A preliminary hearing next Tuesday will decide whether MG Rover parent group Phoenix Venture Holdings can pursue its legal fight against banking giant HBOS.

The case concerns £12 million pledged to car workers by Phoenix chairman John Towers following the closure of MG Rover, amid debts of more than £1 billion in April 2005.

The case will go before a High Court Registrar in the Chancery Division of the High Court when lawyers for Phoenix Venture Holdings will argue for the disclosure of financial information related to the assets of MG Rover, which passed between administrators PwC and bank HBOS in 2005.

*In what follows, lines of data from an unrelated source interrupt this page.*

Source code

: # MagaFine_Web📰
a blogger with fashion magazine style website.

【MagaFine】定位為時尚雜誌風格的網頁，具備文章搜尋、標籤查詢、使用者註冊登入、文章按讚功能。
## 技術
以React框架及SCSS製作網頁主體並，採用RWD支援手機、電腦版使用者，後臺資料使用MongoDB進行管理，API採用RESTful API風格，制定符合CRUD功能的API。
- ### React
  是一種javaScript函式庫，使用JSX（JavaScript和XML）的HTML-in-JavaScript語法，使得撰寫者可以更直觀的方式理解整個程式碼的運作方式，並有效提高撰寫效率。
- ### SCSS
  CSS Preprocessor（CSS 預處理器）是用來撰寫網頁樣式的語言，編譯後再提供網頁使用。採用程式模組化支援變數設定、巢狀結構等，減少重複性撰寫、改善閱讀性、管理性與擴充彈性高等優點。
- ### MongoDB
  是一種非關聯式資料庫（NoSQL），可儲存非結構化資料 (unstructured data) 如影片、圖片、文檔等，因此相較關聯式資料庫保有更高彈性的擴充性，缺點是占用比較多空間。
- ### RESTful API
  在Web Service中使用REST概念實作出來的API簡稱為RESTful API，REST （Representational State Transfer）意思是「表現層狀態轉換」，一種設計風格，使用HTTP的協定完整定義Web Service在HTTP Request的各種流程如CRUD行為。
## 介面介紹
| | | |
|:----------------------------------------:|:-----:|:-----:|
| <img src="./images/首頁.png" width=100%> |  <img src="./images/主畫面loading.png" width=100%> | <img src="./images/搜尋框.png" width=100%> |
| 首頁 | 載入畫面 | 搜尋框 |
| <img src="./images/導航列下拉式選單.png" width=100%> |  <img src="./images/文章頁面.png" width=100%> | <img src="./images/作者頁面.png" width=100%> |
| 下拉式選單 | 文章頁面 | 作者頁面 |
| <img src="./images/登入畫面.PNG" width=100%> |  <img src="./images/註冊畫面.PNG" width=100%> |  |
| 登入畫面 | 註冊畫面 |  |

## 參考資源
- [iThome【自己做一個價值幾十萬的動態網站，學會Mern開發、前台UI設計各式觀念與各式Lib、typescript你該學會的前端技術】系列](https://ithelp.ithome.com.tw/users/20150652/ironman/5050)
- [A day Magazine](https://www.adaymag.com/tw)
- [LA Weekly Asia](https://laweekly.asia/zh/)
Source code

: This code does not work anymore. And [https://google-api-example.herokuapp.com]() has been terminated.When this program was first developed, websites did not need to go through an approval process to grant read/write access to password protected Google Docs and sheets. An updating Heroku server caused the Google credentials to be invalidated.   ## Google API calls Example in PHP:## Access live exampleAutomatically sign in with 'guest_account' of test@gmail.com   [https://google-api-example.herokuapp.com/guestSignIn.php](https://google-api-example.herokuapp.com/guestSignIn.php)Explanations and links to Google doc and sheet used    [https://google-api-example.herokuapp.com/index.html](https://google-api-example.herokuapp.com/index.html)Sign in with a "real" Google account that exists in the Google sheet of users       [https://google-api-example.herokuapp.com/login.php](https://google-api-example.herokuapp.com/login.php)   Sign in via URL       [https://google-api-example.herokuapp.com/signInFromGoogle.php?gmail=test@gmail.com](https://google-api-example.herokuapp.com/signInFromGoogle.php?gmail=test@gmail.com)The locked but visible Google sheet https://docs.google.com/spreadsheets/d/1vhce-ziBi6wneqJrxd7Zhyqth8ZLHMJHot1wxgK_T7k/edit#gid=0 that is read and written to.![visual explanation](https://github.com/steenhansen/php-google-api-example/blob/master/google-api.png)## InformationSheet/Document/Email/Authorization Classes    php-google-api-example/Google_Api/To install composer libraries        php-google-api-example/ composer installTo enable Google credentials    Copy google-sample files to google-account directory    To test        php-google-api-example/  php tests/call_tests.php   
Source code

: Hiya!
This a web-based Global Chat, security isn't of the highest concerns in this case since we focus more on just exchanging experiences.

Lawyers for all three parties are expected to attend the London hearing, which is key to the long-held hopes of cash payouts by more than 6,500 former MG Rover workers.

Just days after the collapse of MG Rover, then chairman John Towers said: “Phoenix Venture Holdings has significant assets totalling around £50 million, but we believe a reasonable estimate of its present value is between £10 million and £30 million.”

But the cash pledged was subsequently wiped out by HBOS’s withdrawal of funds.

A statement from Lloyds Banking Group issued in 2010 said: “As a major lender to MG Rover we have made losses from its collapse.

"We therefore have a duty to our shareholders, including the taxpayer, to try to minimise these losses. Along with other creditors, we are seeking to do this through the normal recoveries process.

“We are very mindful of the hardship that MG Rover workers suffered. We have made substantial donations to the West Midlands community and we are playing our part in supporting the region’s economic recovery.

“It is not in anyone’s gift, if indeed that is the intention, to promise to donate money to others that is not legally theirs. We will continue to try to recover money that rightfully belongs to the bank.”